In a recent issue of the New England Journal of Medicine (2004;351:1323-1331), there was a review article on the diagnosis and management of Bell's palsy. In keeping with the tradition of certain major medical journals of either ignoring or misrepresenting the evidence supporting natural therapies, this article did not mention that intramuscular vitamin B12 appears to be an effective treatment.

[ILLUSTRATION OMITTED]

In a 1959 report, two patients with Bell's palsy of 1.5 and 4 years' duration, respectively, experienced complete or almost complete recovery within 20 days after beginning a series of daily or every-other-day cyanocobalamin injections. More recently, methylcobalamin (500 mcg intramuscularly, 3 times a week) was compared with prednisolone and with the combination of methylcobalamin and prednisolone in a randomized trial. The mean time until complete recovery of facial nerve function was significantly less (p < 0.001) in patients receiving methylcobalamin (1.95 weeks) or methylcobalamin plus prednisolone (2.05 weeks) than in those receiving prednisolone alone (9.60 weeks).

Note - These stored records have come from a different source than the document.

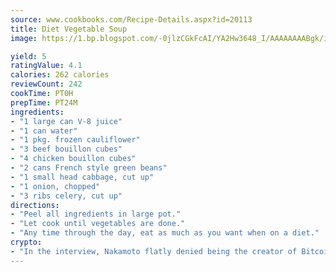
 ```yaml
---
source: www.cookbooks.com/Recipe-Details.aspx?id=20113
title: Diet Vegetable Soup
image: https://1.bp.blogspot.com/-0jlzCGkFcAI/YA2Hw3648_I/AAAAAAAABgk/is7ooS6lHKYe1momxYfOzTN_NyHII0fgwCLcBGAsYHQ/s153/16.png

yield: 5
ratingValue: 4.1
calories: 262 calories
reviewCount: 242
cookTime: PT0H
prepTime: PT24M
ingredients:
- "1 large can V-8 juice"
- "1 can water"
- "1 pkg. frozen cauliflower"
- "3 beef bouillon cubes"
- "4 chicken bouillon cubes"
- "2 cans French style green beans"
- "1 small head cabbage, cut up"
- "1 onion, chopped"
- "3 ribs celery, cut up"
directions:
- "Peel all ingredients in large pot."
- "Let cook until vegetables are done."
- "Any time through the day, eat as much as you want when on a diet."
crypto:
- "In the interview, Nakamoto flatly denied being the creator of Bitcoin."
---
```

Comment: I sent a letter to NEJM, pointing out the potential importance of this safe and inexpensive alternative to acyclovir and glucocorticoids. While it has been my experience that sending letters to NEJM or JAMA typically results in a polite rejection letter, on rare occasions these journals behave unpredictably and actually publish my letter. So, I keep writing letters, because variable-interval reinforcement is difficult to extinguish, and because if you don't try to promote an attitude shift, you don't have a right to complain. Actually, complaining has gotten to be less fun over the years, but the need to set a dysfunctional healthcare system straight remains.

Mitra M, Nandi AK. Cyanocobalamin in chronic Bell's paisy. J Indian Med Assoc 1959;33:129-31.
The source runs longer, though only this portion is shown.